DATA.
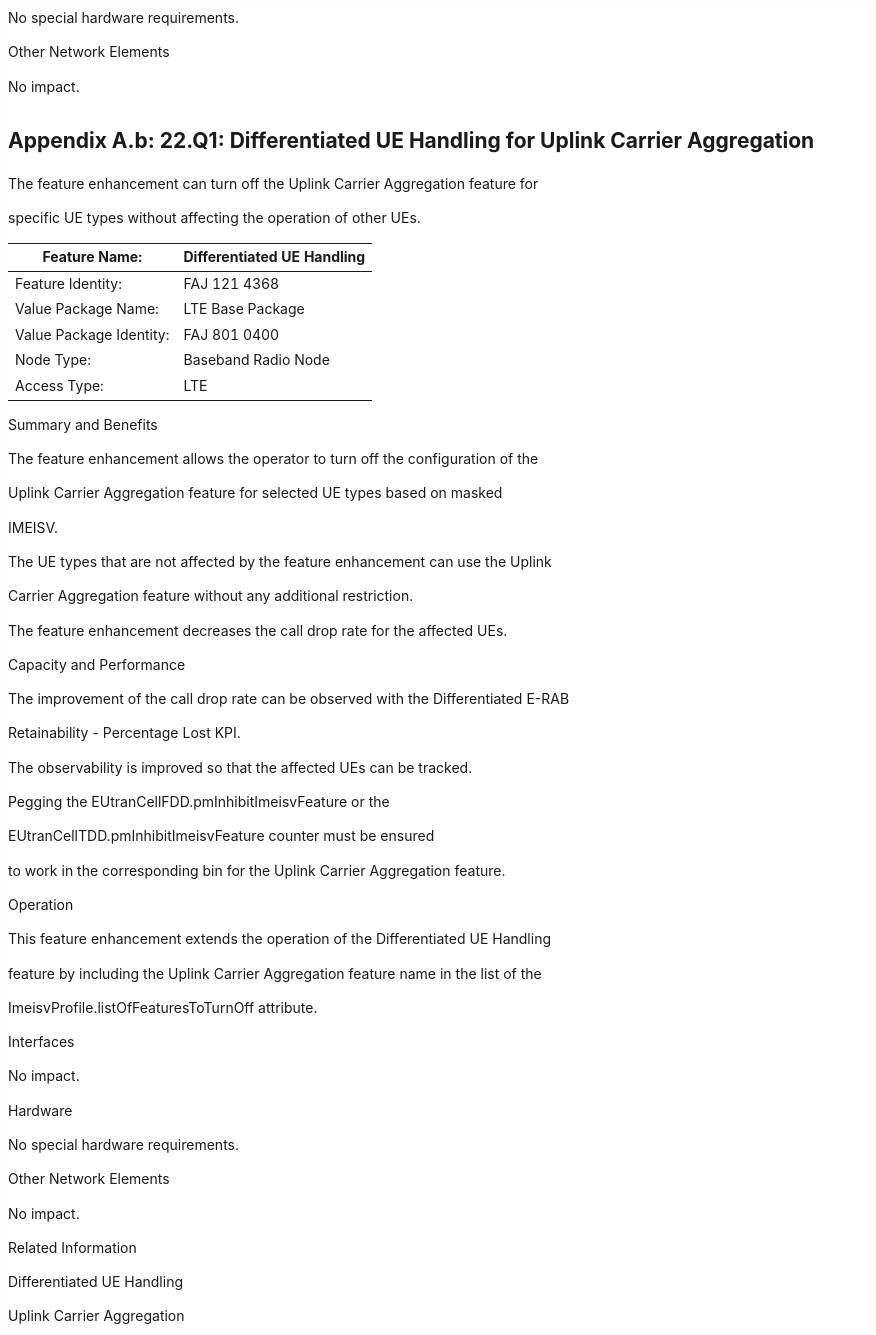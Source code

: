 No special hardware requirements.

Other Network Elements

No impact.

## Appendix A.b: 22.Q1: Differentiated UE Handling for Uplink Carrier Aggregation

The feature enhancement can turn off the Uplink Carrier Aggregation feature for

specific UE types without affecting the operation of other UEs.

| Feature Name:           | Differentiated UE Handling   |
|-------------------------|------------------------------|
| Feature Identity:       | FAJ 121 4368                 |
| Value Package Name:     | LTE Base Package             |
| Value Package Identity: | FAJ 801 0400                 |
| Node Type:              | Baseband Radio Node          |
| Access Type:            | LTE                          |

Summary and Benefits

The feature enhancement allows the operator to turn off the configuration of the

Uplink Carrier Aggregation feature for selected UE types based on masked

IMEISV.

The UE types that are not affected by the feature enhancement can use the Uplink

Carrier Aggregation feature without any additional restriction.

The feature enhancement decreases the call drop rate for the affected UEs.

Capacity and Performance

The improvement of the call drop rate can be observed with the Differentiated E-RAB

Retainability - Percentage Lost KPI.

The observability is improved so that the affected UEs can be tracked.

Pegging the EUtranCellFDD.pmInhibitImeisvFeature or the

EUtranCellTDD.pmInhibitImeisvFeature counter must be ensured

to work in the corresponding bin for the Uplink Carrier Aggregation feature.

Operation

This feature enhancement extends the operation of the Differentiated UE Handling

feature by including the Uplink Carrier  Aggregation feature name in the list of the

ImeisvProfile.listOfFeaturesToTurnOff attribute.

Interfaces

No impact.

Hardware

No special hardware requirements.

Other Network Elements

No impact.

Related Information

Differentiated UE Handling

Uplink Carrier Aggregation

WORK INSTRUCTION.
Print the data above in full and exactly as it appears, skipping the pictures.

TASK RESPONSE.
Source code

: No special hardware requirements.

Other Network Elements

No impact.

## Appendix A.b: 22.Q1: Differentiated UE Handling for Uplink Carrier Aggregation

The feature enhancement can turn off the Uplink Carrier Aggregation feature for

specific UE types without affecting the operation of other UEs.

| Feature Name:           | Differentiated UE Handling   |
|-------------------------|------------------------------|
| Feature Identity:       | FAJ 121 4368                 |
| Value Package Name:     | LTE Base Package             |
| Value Package Identity: | FAJ 801 0400                 |
| Node Type:              | Baseband Radio Node          |
| Access Type:            | LTE                          |

Summary and Benefits

The feature enhancement allows the operator to turn off the configuration of the

Uplink Carrier Aggregation feature for selected UE types based on masked

IMEISV.

The UE types that are not affected by the feature enhancement can use the Uplink

Carrier Aggregation feature without any additional restriction.

The feature enhancement decreases the call drop rate for the affected UEs.

Capacity and Performance

The improvement of the call drop rate can be observed with the Differentiated E-RAB

Retainability - Percentage Lost KPI.

The observability is improved so that the affected UEs can be tracked.

Pegging the EUtranCellFDD.pmInhibitImeisvFeature or the

EUtranCellTDD.pmInhibitImeisvFeature counter must be ensured

to work in the corresponding bin for the Uplink Carrier Aggregation feature.

Operation

This feature enhancement extends the operation of the Differentiated UE Handling

feature by including the Uplink Carrier  Aggregation feature name in the list of the

ImeisvProfile.listOfFeaturesToTurnOff attribute.

Interfaces

No impact.

Hardware

No special hardware requirements.

Other Network Elements

No impact.

Related Information

Differentiated UE Handling

Uplink Carrier Aggregation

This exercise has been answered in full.